The above loop with a switch statement is a very common pattern used in StAX programs instead of using a stack of if-else statements. However, this is also one of major criticisms of StAX as the Integer type codes for determining the type of item the cursor is at and the big switch statements do not align with the pattern of Object oriented programs which are based on classes, inheritance and polymorphism. Instead, the next method of the XMLStreamReader class should return an XMLEvent object that has subclasses like StartElement, Characters, EndDocument and etc. in order to implement the Object oriented concepts. The main reason for using integer type codes instead of classes is to avoid the slow reflection of Java API but it does sacrifice the advantages of using Object oriented programming.

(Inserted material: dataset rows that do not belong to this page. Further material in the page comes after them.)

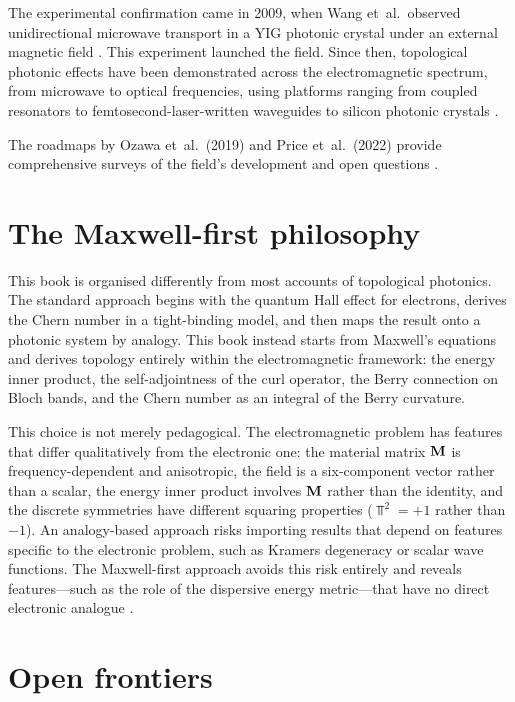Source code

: The experimental confirmation came in 2009, when Wang et~al.\
observed unidirectional microwave transport in a YIG photonic crystal
under an external magnetic field
\cite{nature2026observation}.  This experiment launched the field.
Since then, topological photonic effects have been demonstrated across
the electromagnetic spectrum, from microwave to optical frequencies,
using platforms ranging from coupled resonators
\cite{hafezi2013imaging} to femtosecond-laser-written waveguides
\cite{rechtsman2013photonica} to silicon photonic crystals
\cite{ma2016all,wu2017direct}.

The roadmaps by Ozawa et~al.\ (2019) and Price et~al.\ (2022) provide
comprehensive surveys of the field's development and open questions
\cite{ozawa2018topological,price2022roadmap}.

\section{The Maxwell-first philosophy}
\label{sec:ch1-maxwell-first}

This book is organised differently from most accounts of topological
photonics.  The standard approach begins with the quantum Hall effect
for electrons, derives the Chern number in a tight-binding model, and
then maps the result onto a photonic system by analogy.  This book
instead starts from Maxwell's equations and derives topology entirely
within the electromagnetic framework: the energy inner product, the
self-adjointness of the curl operator, the Berry connection on Bloch
bands, and the Chern number as an integral of the Berry curvature.

This choice is not merely pedagogical.  The electromagnetic problem
has features that differ qualitatively from the electronic one: the
material matrix $\Mmat$ is frequency-dependent and anisotropic, the
field is a six-component vector rather than a scalar, the energy inner
product involves $\Mmat$ rather than the identity, and the discrete
symmetries have different squaring properties ($\Top^2=+1$ rather
than $-1$).  An analogy-based approach risks importing results that
depend on features specific to the electronic problem, such as Kramers
degeneracy or scalar wave functions.  The Maxwell-first approach avoids
this risk entirely and reveals features---such as the role of the
dispersive energy metric---that have no direct electronic analogue
\cite{gangaraj2016berry,silveirinha2016bulk}.

\section{Open frontiers}
\label{sec:ch1-frontiers}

The above simple example alone perhaps doesn't demonstrate the full power of StAX. As what I have mentioned in the previous paragraph, StAX is a bidirectional API which allows reading of XML document and also writing data into XML document as well. For output, instead of using the XMLStreamReader class which I have introduced earlier on, we can use the XMLStreamWriter which is an interface class that provides methods to write elements, attributes, comments, text and etc. to an XML document. Below is an example of how an instance of XMLStreamWriter can be loaded using the XMLOutputFactory java class:

OutputStream out = new FileOutputStream("data.xml");
XMLOutputFactory factory = XMLOutputFactory.newInstance();
XMLStreamWriter writer = factory.createXMLStreamWriter(out);

Different types of data can be written onto the output stream using various writeFOO methods provided by the XMLStreamWriter class such as writeStartDocument, writeStartElement, writeEndElement, writeCharacters, writeComment and etc. Below is an example of writing a hello world XML document:

writer.writeStartDocument("ISO-8859-1", "1.0");
writer.writeStartElement("greeting");
writer.writeCharacters("Hello World");
writer.writeEndDocument();

There are many advantages of using XMLStreamWriter to write data to an XML document. One of these is that it helps to maintain that some constraints are well-formed. For example, the endDocument method will close all the unclosed start-tags and writeCharacters will perform any necessary escaping of special characters such as < and &. Moreover, it is able to deal with documents with multiple roots and namespaces and also element names that contain whitespace. Overall, creating XML document using XMLStreamWriter is more efficient and faster than using a DOM tree.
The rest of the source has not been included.